6 月会合の主な意見では、イールドカーブ・コントロールを巡る議論がさらに活発化したようだ。時期尚早という慎重論に、「早い段階で」と真っ向から反論する人物が登場した。7 月会合は、次の展望レポートが発表されるので、また何かの動きが起こりそうだ。

目次

対立する議論

6 月 15・16 日の決定会合の主な意見が公開された(6 月 26 日)。目を引くのは、イールドカーブ・コントロールを巡る議論が活発化していることだ。こうした議論自体は、2022 年 12 月に変動幅の上限を+0.5%に引き上げたときからあった。黒田前総裁のときからの懸案事項だったテーマが、植田総裁に移っても継続して焦点になっているということだ。

6 月会合では、見直しに関して、「早い段階で、その扱いの見直しを検討すべきである」という主な意見が掲載されていた。時期尚早という言葉を繰り返す委員たちに対して、見直しを主張する人物は、「早い段階で」と真っ向から反論している。理屈は、①将来の出口局面における急激な金利変動の回避、②市場機能の改善、③市場との対話の円滑化、だという。将来に備えたアクションを早い段階で採らなければ、「コストが大きい」と述べていた。つまり、長期金利の変動幅の上限を早めに引き上げて、市場実勢に応じた長期金利の落ち着きどころを模索していく運営が、長い目でみて金利変動(コスト)を小さくすると言いたいのだろう。

債券市場での自律的機能を回復していくためには、できるだけ指値オペは実施しない方がよい。変動幅の上限は、早晩、0.50%よりも上に引き上げた方がよいという見解になる。おそらく、この意見を述べているのは、銀行出身の田村直樹委員であろう。現時点では、田村委員だけがイールドカーブ・コントロールの見直しに積極的な意見を述べている。

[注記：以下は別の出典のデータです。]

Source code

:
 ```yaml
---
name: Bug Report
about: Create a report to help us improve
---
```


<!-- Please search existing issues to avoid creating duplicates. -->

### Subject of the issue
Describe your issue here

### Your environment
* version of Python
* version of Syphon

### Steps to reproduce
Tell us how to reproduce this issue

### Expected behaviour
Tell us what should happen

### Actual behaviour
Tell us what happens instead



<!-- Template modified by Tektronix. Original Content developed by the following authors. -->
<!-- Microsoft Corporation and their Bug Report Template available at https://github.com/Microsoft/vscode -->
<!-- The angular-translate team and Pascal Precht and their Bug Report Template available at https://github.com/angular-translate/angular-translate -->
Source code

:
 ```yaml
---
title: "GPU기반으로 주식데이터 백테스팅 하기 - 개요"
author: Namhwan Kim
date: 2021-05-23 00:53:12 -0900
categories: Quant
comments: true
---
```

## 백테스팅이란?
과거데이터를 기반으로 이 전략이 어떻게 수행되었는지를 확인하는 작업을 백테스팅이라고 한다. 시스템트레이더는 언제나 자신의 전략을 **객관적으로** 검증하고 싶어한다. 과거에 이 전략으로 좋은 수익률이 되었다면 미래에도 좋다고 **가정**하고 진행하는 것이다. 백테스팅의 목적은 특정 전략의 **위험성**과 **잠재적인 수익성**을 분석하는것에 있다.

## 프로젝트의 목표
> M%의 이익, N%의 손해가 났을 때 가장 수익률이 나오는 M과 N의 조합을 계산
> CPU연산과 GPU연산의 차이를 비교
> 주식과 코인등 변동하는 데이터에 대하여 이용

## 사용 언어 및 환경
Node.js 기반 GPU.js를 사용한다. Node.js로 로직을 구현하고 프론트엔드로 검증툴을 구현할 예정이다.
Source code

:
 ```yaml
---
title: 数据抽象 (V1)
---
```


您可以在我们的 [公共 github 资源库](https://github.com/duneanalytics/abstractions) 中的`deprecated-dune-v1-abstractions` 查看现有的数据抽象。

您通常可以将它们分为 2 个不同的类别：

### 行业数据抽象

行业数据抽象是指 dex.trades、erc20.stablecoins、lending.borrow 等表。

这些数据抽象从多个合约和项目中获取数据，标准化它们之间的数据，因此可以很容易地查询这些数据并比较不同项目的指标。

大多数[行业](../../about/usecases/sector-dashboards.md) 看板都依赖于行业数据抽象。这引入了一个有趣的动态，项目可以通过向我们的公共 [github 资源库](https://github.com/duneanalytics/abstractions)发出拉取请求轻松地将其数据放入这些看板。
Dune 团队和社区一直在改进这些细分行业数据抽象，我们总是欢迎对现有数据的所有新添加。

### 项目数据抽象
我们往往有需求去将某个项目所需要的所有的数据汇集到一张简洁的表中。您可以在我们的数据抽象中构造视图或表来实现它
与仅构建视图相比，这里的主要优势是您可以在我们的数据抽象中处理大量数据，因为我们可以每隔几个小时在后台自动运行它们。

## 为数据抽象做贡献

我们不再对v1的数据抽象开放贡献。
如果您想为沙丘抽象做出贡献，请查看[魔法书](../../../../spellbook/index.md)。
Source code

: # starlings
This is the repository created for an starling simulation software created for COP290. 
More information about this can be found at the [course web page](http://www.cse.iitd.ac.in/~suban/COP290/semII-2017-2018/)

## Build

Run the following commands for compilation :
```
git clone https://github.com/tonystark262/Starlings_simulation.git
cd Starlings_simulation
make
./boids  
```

そのほかに、敢えて言えば、6 月の主な意見では、「債券市場の機能度は、一頃に比べれば改善したが、水準として依然低い状態にある」という意見を述べている人物もいる。この意見は決して新しいものではない。日銀の公式見解は、副作用対策を講じることで、できるだけ長く金融緩和を継続する方針である。具体的に言えば、コントロールしている 10 年の年限のところの金利水準が、実勢よりも低くなって、8・9 年の年限の金利水準よりも低くなる状況を機能不全とみている。そうした歪みが起これば、政策委員たちは、10 年金利の変動幅を見直して、現行の 0.50%を引き上げることも厭わないという考え方でまとまっている。だから、その脈絡から、「債券市場の機能度がまだ低い」という発言している人物は、政策修正の必要性を感じていると考えられる。過去に「債券市場の機能度」について発言した人物には、前述の田村委員以外に高田創委員がいる。この発言は、田村委員か、高田委員のいずれかであろう。そう考えると、イールドカーブ・コントロールの見直しに積極的、あるいは寛容な人物は最大 2 名いるというのが筆者の読みである。

リフレ委員からの反論

最近、審議委員の地方講演で話題になったのは、野口旭委員と安達誠司委員が相次いで、6 月 22日、6 月 21 日に行ったことだった。この 2 人は、9 人の委員のうち、まだ残っているリフレ派だ。田村委員が、6 月 15・16 日にイールドカーブ・コントロールの修正に前向きな発言をしたことを強く意識して、2 人にリフレ委員が対抗するかのように、地方講演の場で、慎重論を発信したのではないかという憶測が生じた。2 人の講演、記者会見の発言に刺激的な内容は特にないが、2 人とも 2022 年 12 月の変動幅の上限を引き上げたことで、市場機能は改善しているという立場を示した。この点は、2 人とも市場機能を不全にするように、変動幅の上限が市場実勢に対して低すぎる場合には、その上限引き上げに賛成する考え方には納得しているのだろう。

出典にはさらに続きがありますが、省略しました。